# Task brief
State the count of lines below featuring the word "height", and write nothing further.

(Stored dataset items)
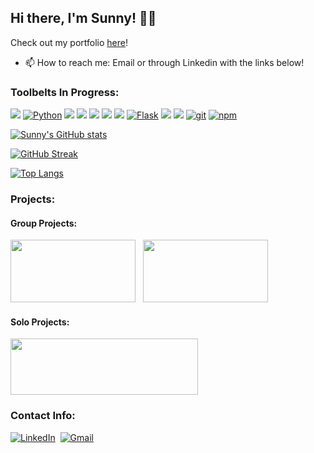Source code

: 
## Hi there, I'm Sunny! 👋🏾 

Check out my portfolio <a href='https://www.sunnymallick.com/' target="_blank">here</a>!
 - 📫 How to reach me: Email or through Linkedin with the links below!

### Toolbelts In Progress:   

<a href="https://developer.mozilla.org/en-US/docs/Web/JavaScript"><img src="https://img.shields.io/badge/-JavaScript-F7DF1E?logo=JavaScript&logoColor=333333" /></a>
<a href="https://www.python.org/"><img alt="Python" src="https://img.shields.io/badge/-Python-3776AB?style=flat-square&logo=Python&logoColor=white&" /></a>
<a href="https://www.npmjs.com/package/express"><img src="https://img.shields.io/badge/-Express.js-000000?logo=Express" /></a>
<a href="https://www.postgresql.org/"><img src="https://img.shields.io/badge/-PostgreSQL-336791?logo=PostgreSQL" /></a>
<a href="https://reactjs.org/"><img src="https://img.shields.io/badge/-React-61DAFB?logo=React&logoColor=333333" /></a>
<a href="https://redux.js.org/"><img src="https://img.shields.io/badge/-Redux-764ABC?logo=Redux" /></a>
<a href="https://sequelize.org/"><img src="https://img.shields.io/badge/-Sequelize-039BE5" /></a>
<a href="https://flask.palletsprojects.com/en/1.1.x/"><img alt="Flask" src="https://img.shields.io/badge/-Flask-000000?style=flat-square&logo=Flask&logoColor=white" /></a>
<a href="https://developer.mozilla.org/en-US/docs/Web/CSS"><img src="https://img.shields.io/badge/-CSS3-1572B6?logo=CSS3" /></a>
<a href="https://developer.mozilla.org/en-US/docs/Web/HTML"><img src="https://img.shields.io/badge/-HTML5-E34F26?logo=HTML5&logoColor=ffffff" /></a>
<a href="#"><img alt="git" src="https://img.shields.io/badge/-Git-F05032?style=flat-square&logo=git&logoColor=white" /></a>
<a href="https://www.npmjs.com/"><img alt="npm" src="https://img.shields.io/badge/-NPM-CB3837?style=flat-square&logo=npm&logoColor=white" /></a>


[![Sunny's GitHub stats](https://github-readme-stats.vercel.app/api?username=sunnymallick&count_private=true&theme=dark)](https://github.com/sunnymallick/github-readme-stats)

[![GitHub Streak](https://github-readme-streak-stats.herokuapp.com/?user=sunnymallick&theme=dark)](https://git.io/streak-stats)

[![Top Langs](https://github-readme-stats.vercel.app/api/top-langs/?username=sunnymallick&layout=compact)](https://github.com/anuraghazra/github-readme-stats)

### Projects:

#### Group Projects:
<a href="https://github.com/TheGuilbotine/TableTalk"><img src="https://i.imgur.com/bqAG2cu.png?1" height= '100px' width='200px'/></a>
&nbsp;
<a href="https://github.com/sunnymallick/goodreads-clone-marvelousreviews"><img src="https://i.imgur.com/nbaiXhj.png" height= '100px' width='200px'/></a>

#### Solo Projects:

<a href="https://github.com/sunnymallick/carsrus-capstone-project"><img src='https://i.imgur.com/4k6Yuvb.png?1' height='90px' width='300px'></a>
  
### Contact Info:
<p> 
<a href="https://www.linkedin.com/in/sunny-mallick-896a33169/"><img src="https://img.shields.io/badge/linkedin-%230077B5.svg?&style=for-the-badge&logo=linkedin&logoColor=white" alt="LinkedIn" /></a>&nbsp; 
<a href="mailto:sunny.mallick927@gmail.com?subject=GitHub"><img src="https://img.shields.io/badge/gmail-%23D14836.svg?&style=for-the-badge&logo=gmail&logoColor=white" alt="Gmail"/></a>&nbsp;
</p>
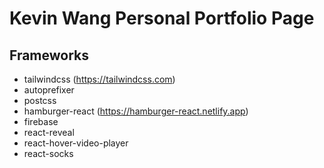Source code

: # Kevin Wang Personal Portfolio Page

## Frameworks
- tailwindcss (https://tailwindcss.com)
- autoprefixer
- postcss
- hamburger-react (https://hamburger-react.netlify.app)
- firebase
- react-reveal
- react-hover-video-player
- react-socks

# Written response
3